_RECORDS PROVIDED_.
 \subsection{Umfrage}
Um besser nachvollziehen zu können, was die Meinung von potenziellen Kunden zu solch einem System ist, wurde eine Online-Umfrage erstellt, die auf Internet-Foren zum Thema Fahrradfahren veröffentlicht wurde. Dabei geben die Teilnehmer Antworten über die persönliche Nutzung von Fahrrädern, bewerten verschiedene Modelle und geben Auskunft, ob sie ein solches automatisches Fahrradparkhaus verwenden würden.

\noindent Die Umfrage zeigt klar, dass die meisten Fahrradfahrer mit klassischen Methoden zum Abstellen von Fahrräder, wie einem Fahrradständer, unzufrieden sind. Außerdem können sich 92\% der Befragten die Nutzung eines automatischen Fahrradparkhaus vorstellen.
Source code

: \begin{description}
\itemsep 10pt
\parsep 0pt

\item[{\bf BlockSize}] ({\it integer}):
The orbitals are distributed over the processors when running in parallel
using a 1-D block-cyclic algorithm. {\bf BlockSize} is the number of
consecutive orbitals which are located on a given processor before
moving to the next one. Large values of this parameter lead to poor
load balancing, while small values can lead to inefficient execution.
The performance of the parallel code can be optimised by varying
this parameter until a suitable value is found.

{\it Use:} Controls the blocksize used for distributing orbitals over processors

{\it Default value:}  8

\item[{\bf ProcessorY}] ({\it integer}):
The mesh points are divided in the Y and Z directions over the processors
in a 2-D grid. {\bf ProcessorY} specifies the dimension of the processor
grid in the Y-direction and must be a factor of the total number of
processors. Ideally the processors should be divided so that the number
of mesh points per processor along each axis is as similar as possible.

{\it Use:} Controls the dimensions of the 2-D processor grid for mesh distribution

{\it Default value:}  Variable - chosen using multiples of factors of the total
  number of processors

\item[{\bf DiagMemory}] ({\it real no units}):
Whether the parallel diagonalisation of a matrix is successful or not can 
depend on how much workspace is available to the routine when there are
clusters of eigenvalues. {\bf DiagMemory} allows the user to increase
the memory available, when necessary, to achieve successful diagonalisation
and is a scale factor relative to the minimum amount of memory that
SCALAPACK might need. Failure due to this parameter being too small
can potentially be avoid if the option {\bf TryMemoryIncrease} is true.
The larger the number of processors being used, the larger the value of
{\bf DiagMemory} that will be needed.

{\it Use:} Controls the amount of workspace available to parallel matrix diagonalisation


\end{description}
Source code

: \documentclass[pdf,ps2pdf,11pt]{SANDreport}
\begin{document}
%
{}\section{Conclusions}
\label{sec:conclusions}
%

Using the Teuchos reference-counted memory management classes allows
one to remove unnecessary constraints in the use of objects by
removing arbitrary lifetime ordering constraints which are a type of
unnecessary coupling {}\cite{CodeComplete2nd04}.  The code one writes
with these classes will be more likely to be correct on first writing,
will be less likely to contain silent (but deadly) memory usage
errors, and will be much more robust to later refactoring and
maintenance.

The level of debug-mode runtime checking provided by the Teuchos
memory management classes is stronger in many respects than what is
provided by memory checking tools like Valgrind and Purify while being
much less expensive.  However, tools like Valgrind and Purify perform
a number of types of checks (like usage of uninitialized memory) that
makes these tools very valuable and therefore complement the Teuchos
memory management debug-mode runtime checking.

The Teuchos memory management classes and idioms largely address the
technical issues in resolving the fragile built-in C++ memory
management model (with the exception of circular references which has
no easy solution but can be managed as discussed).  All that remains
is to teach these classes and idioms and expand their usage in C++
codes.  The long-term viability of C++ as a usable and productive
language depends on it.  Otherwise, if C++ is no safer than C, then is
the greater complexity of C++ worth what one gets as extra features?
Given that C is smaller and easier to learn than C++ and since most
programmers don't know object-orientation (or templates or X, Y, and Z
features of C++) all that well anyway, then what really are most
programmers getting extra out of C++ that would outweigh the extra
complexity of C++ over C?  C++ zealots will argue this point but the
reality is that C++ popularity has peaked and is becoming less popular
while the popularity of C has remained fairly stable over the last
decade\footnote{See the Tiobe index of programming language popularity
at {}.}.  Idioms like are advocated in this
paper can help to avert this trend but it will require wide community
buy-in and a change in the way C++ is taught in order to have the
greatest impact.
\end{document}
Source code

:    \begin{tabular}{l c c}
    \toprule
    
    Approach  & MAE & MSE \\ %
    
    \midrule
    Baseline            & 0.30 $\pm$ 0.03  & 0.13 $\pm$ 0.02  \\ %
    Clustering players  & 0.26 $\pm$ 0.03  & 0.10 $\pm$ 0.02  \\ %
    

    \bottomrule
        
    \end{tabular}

_EXERCISE_. Look above for the line containing "0.30 $\pm$ 0.03". From there to the final line of the entries, repeat every line exactly.

_REPLY TO THE TASK_.
    Baseline            & 0.30 $\pm$ 0.03  & 0.13 $\pm$ 0.02  \\ %
    Clustering players  & 0.26 $\pm$ 0.03  & 0.10 $\pm$ 0.02  \\ %
    

    \bottomrule
        
    \end{tabular}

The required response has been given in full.